Nous voulons te rendre grâce pour le don du corps, pour le corps reçu. L’un et l’autre dans un échange merveilleux créent la relation, l’enrichissement, la communion et la vie.
Nous voulons te remercier particulièrement par celui qui a pris corps d’une femme comme chacun de nous, ton Fils notre Seigneur Jésus. Celui qui a dit des choses aussi inimaginables que fécondes : ceci est mon corps pour vous.
Pour tout cela, pour Lui et par Lui nous te remercions et nous te chantons.

Non seulement il l’a dit, il l’a fait.
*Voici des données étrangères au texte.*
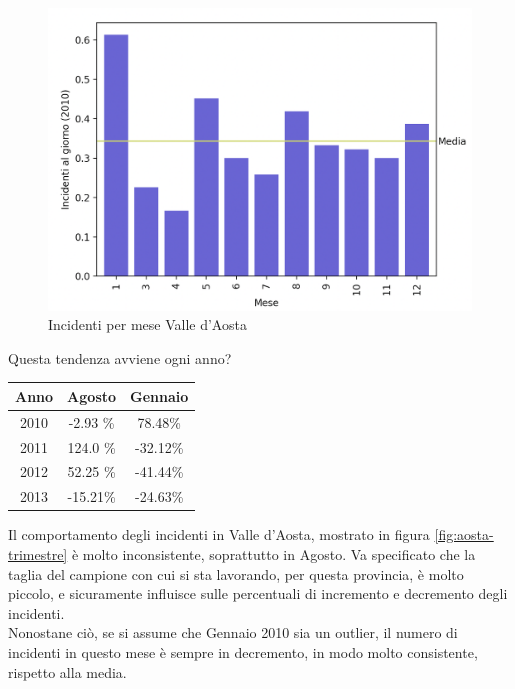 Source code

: \documentclass[a4paper]{report}
\begin{document}
\begin{figure}
    \includegraphics[width=\linewidth]{../src/incidenti/incidenti_senza_coords/mese_incidenti/aosta_mese.png}
    \caption{Incidenti per mese Valle d'Aosta}
    \label{fig:aosta}
\end{figure}

Questa tendenza avviene ogni anno?

\begin{center}
    \def\arraystretch{1.5}%
    \begin{tabular}{ |c|c|c| } 
    \hline
    Anno & Agosto & Gennaio \\ 
    \hline
    \rowcolor{TableGray}
    2010 & -2.93 \% & 78.48\%  \\ 
    2011 & 124.0 \% & -32.12\% \\
    \rowcolor{TableGray}
    2012 & 52.25 \% & -41.44\% \\
    2013 & -15.21\% & -24.63\% \\
    \hline
    \end{tabular}
\end{center}

Il comportamento degli incidenti in Valle d'Aosta, mostrato in figura \ref{fig:aosta-trimestre} 
è molto inconsistente, soprattutto in Agosto.
Va specificato che la taglia del campione con cui si sta lavorando, per questa provincia, 
è molto piccolo, e sicuramente influisce sulle percentuali di incremento e decremento 
degli incidenti.\\
Nonostane ciò, se si assume che Gennaio 2010 sia un outlier, il numero di incidenti in 
questo mese è sempre in decremento, in modo molto consistente, rispetto alla media.
\end{document}
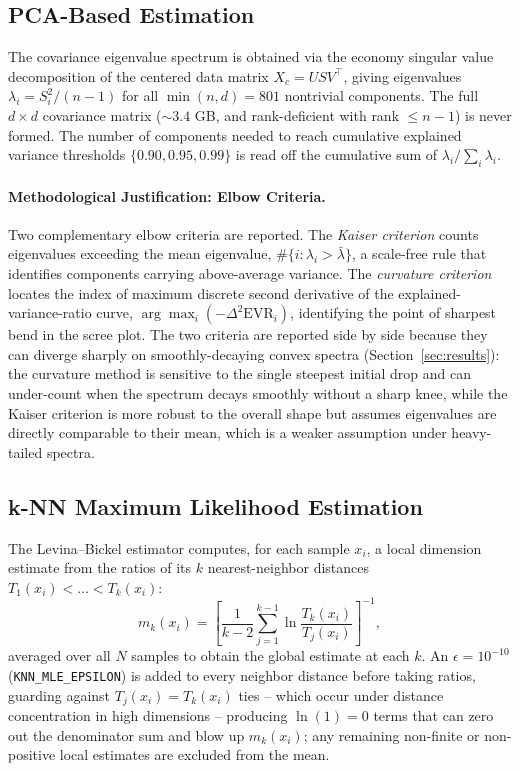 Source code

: \documentclass[11pt]{article}
\begin{document}
\subsection{PCA-Based Estimation}

The covariance eigenvalue spectrum is obtained via the economy singular
value decomposition of the centered data matrix
$X_c = U S V^\top$, giving eigenvalues $\lambda_i = S_i^2/(n-1)$ for all
$\min(n, d) = 801$ nontrivial components. The full $d \times d$ covariance
matrix ($\sim 3.4$ GB, and rank-deficient with rank $\le n-1$) is never
formed. The number of components needed to reach cumulative explained
variance thresholds $\{0.90, 0.95, 0.99\}$ is read off the cumulative sum
of $\lambda_i / \sum_i \lambda_i$.

\paragraph{Methodological Justification: Elbow Criteria.}
Two complementary elbow criteria are reported. The \emph{Kaiser criterion}
counts eigenvalues exceeding the mean eigenvalue, $\#\{i : \lambda_i >
\bar\lambda\}$, a scale-free rule that identifies components carrying
above-average variance. The \emph{curvature criterion} locates the index
of maximum discrete second derivative of the explained-variance-ratio
curve, $\arg\max_i \left(-\Delta^2 \text{EVR}_i\right)$, identifying the
point of sharpest bend in the scree plot. The two criteria are reported
side by side because they can diverge sharply on smoothly-decaying convex
spectra (Section~\ref{sec:results}): the curvature method is sensitive to
the single steepest initial drop and can under-count when the spectrum
decays smoothly without a sharp knee, while the Kaiser criterion is more
robust to the overall shape but assumes eigenvalues are directly
comparable to their mean, which is a weaker assumption under heavy-tailed
spectra.

\subsection{k-NN Maximum Likelihood Estimation}

The Levina--Bickel estimator computes, for each sample $x_i$, a local
dimension estimate from the ratios of its $k$ nearest-neighbor distances
$T_1(x_i) < \dots < T_k(x_i)$:
\begin{equation}
m_k(x_i) = \left[ \frac{1}{k-2} \sum_{j=1}^{k-1} \ln \frac{T_k(x_i)}{T_j(x_i)} \right]^{-1},
\label{eq:lb-mle}
\end{equation}
averaged over all $N$ samples to obtain the global estimate at each $k$.
An $\epsilon = 10^{-10}$ (\texttt{KNN\_MLE\_EPSILON}) is added to every
neighbor distance before taking ratios, guarding against
$T_j(x_i) = T_k(x_i)$ ties -- which occur under distance concentration in
high dimensions -- producing $\ln(1) = 0$ terms that can zero out the
denominator sum and blow up $m_k(x_i)$; any remaining non-finite or
non-positive local estimates are excluded from the mean.
\end{document}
Il a donné son corps, sa personne, sa vie, son sang, son être tout entier. Pour nous. Et en rompant le pain et en versant son sang, il a dit et donné sa mort. Pour vous, pour nous. Ainsi il a gagné la vie pour tous.
Bien sûr, l’Esprit était à l’œuvre. C’est pour cela que nous te le demandons encore : que ton esprit fasse de ce pain et de ce vin le corps donné de notre Seigneur, le sang versé de ton serviteur, Jésus notre Christ.

Lui qui la veille de sa mort, en prenant le dernier repas avec ses disciples, prit du pain et la coupe de vin et en te rendant grâce dit : prenez ce pain et ce vin, mangez-le et buvez-le, car ils sont mon corps donné pour vous, ma vie livrée pour tous, l’alliance nouvelle de la libération accomplie. Faites cela en mémoire de moi.

Mémorial du corps donné, du sang versé, de la mort de ton Fils, de sa résurrection. Expression de notre espérance dans son retour. Comme il nous a dit de le faire, nous le faisons.

Mais il nous a dit aussi : vous devez vous aussi vous laver les pieds les uns les autres. Là, les choses se compliquent. Prendre à bras le corps le service de l’autre, accueillir et donner, recevoir et offrir son corps et ceux des autres…Rudes tâches.
Pari impossible si nous restons seuls, sans l’Esprit qui donne corps à nos désirs, à nous engagements, aux espérances qui nous agitent. Que cet Esprit fasse de tous ceux qui partagent le repas du Seigneur son véritable corps. Une Eglise où l’on n’instrumentalise pas les corps mais on le soigne, on les sert et on les aime. Une Eglise où le service est roi, surtout pour les plus pauvres, les plus défigurés, les plus efflanqués, les moins aimés.